Reading is essential to the production and the education of theatre. Everybody involved with the play must read the play and learn the meanings of the words in the play. Not only must you read but you have to analyze the play, you have to know the context of the play you are working on. Teaching theatre requires students to read plays and to be able to interpret them. In order to properly study theatre you have to read a vast variety of plays in class.

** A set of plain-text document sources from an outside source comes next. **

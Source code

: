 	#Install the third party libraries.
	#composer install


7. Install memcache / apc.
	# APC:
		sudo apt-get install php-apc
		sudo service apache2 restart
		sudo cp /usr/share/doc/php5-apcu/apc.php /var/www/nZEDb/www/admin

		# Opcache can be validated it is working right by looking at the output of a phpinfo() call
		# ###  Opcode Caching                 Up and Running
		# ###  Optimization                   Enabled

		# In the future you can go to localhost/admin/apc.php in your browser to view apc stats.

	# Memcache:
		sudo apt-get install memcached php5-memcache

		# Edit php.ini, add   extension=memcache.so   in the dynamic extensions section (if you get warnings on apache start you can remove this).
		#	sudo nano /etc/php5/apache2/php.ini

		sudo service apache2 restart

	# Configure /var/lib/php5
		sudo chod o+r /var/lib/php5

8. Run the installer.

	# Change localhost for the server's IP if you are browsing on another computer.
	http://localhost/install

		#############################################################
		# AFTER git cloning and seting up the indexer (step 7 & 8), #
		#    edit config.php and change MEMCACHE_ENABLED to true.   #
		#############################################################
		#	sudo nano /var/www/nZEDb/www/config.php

One type of theatre that has reading in the title is reader’s theatre. It might sound like a stretch but reader’s theatre can be an important part in a student’s education. It can take the students desire to preform and the need they had to practice their oral reading skills. Reader’s Theater, students perform by reading scripts created from grade-level books or stories generally without benefit of costumes and props. The goal is to enhance reading skill and confidence through practice with a purpose. Reader’s Theater gives students a real reason to read aloud. This form of educational theater motivates reluctant readers and provides fluent readers with the opportunity to explore genre and characterization. Use multi-leveled scripts to engage diverse students in improving their comprehension and fluency. This is a wonderful resources for selecting and creating readers theatre scripts.[1] The more confidence a student has reading aloud the more they will read on their own. The end goal is to instill a love of reading into these students through this form of theatre. A love a reading can set the education course for the rest of the student’s life.

[1] “Reader’s Theater.” Administrators inspire a New Generation of Learners.              Benchmark Education, n.d. Web. 24 Mar. 2016.